The world is small these days.
I love that.
Yesterday morning I was awakened by 11 Facebook messages racing across three continents between my daughters and my niece. I was grumpy late-comer to that party. But whole conversations going on between Finland, Kenya and the northwest corner of the lower United States.
A few minutes ago I said good night to my daughter, who was yawning so wide I felt yawns coming on from this side of the computer screen. I could gladly Skype with her for much longer, but while I'm at noon here in Washington State, she's inching toward midnight on the edge of the Great Rift Valley, so I told her to go to sleep. Still her Mama from the far side of the world.
SK has been a teacher for three whole days now. She's been a resident of Kenya for a month. She told me tonight that the living cross-culturally is easy for her compared to teaching. Just last week she was handed elementary music classes to teach along with her high school choir and strings responsibilities. She doesn't know how long she'll feel overwhelmed by all of it but hopes it won't be the whole year. It won't, I told her. She'll find her rhythm. But in another sense, the feeling out of her depth? That's evidence that's she's exactly where she's meant to be. I've always been amazed at the amazing things that God has done when I've felt out of my depth.
As she would say, #amiright?
But my real point is that we live in a small world. And I'm grateful for it. I'm grateful that I don't have to wait the countless weeks for an airmail to cross a continent, an ocean and another continent (if it flies west) before getting to me from her. I'm grateful that I can see her face when I talk to her. When Beve lived overseas in 1982, his parents didn't have that luxury. His older brother never moved back 'home' again. I try to imagine that as a mother. Letting a child go, knowing our relationship will be based on infrequent, inadequate epistles.
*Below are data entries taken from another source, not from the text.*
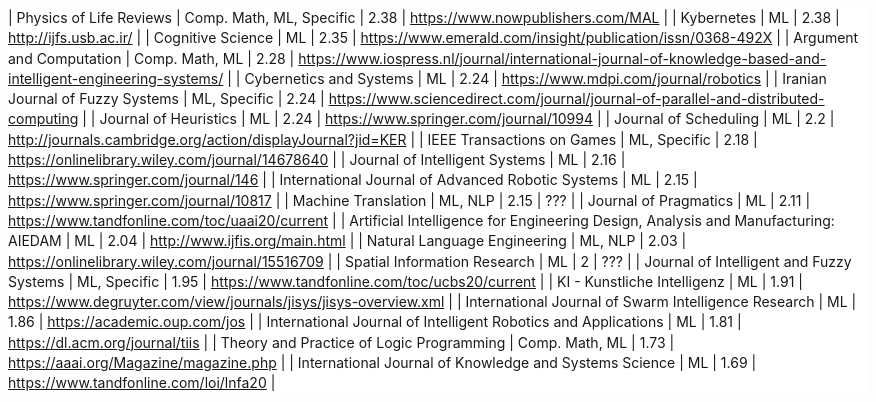 | Physics of Life Reviews                                                                                        | Comp. Math, ML, Specific | 2.38   | https://www.nowpublishers.com/MAL                                                                             |
| Kybernetes                                                                                                     | ML                       | 2.38   | http://ijfs.usb.ac.ir/                                                                                        |
| Cognitive Science                                                                                              | ML                       | 2.35   | https://www.emerald.com/insight/publication/issn/0368-492X                                                    |
| Argument and Computation                                                                                       | Comp. Math, ML           | 2.28   | https://www.iospress.nl/journal/international-journal-of-knowledge-based-and-intelligent-engineering-systems/ |
| Cybernetics and Systems                                                                                        | ML                       | 2.24   | https://www.mdpi.com/journal/robotics                                                                         |
| Iranian Journal of Fuzzy Systems                                                                               | ML, Specific             | 2.24   | https://www.sciencedirect.com/journal/journal-of-parallel-and-distributed-computing                           |
| Journal of Heuristics                                                                                          | ML                       | 2.24   | https://www.springer.com/journal/10994                                                                        |
| Journal of Scheduling                                                                                          | ML                       | 2.2    | http://journals.cambridge.org/action/displayJournal?jid=KER                                                   |
| IEEE Transactions on Games                                                                                     | ML, Specific             | 2.18   | https://onlinelibrary.wiley.com/journal/14678640                                                              |
| Journal of Intelligent Systems                                                                                 | ML                       | 2.16   | https://www.springer.com/journal/146                                                                          |
| International Journal of Advanced Robotic Systems                                                              | ML                       | 2.15   | https://www.springer.com/journal/10817                                                                        |
| Machine Translation                                                                                            | ML, NLP                  | 2.15   | ???                                                                                                           |
| Journal of Pragmatics                                                                                          | ML                       | 2.11   | https://www.tandfonline.com/toc/uaai20/current                                                                |
| Artificial Intelligence for Engineering Design, Analysis and Manufacturing: AIEDAM                             | ML                       | 2.04   | http://www.ijfis.org/main.html                                                                                |
| Natural Language Engineering                                                                                   | ML, NLP                  | 2.03   | https://onlinelibrary.wiley.com/journal/15516709                                                              |
| Spatial Information Research                                                                                   | ML                       | 2      | ???                                                                                                           |
| Journal of Intelligent and Fuzzy Systems                                                                       | ML, Specific             | 1.95   | https://www.tandfonline.com/toc/ucbs20/current                                                                |
| KI - Kunstliche Intelligenz                                                                                    | ML                       | 1.91   | https://www.degruyter.com/view/journals/jisys/jisys-overview.xml                                              |
| International Journal of Swarm Intelligence Research                                                           | ML                       | 1.86   | https://academic.oup.com/jos                                                                                  |
| International Journal of Intelligent Robotics and Applications                                                 | ML                       | 1.81   | https://dl.acm.org/journal/tiis                                                                               |
| Theory and Practice of Logic Programming                                                                       | Comp. Math, ML           | 1.73   | https://aaai.org/Magazine/magazine.php                                                                        |
| International Journal of Knowledge and Systems Science                                                         | ML                       | 1.69   | https://www.tandfonline.com/loi/lnfa20                                                                        |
It's hard enough. But maybe I look back and imagine the difficulty of that communication because I know how much better we have it today. Who knows? Maybe that's what my children will say about how WE communicate.
I was thinking after SK hung up about what it would be like to Skype with God. What it would be like to have that instant, face-to-face communication with Him. Now don't go all, "But we already have that" on me. I know that. If we are His, we are always a syllable away from conversation with Him. That's up to us. But I was imagining the ability to SEE Him. To gaze into the throne room of heaven and seek His face for a moment. To say...
But then I started to chuckle.
I would love that.
I dream of that.
But I'd never be able to hang up.
I wouldn't be able to stop staring at His face.
To simply see His face...why, I probably wouldn't be able to speak at all.
This is what life is about, however.
Life ON this earth, I mean. Life without the ability to Skype with God.
We're meant to seek His face.
Here and now.
Wherever we find it.
In whoever's face we see Him.
We are to seek Him in the mirror and in the face of our enemy.
In our neighbors and in the disenfranchised.
In our beloveds and in those we struggle to love.
Seek His face.
My heart says of You, "Seek His face!"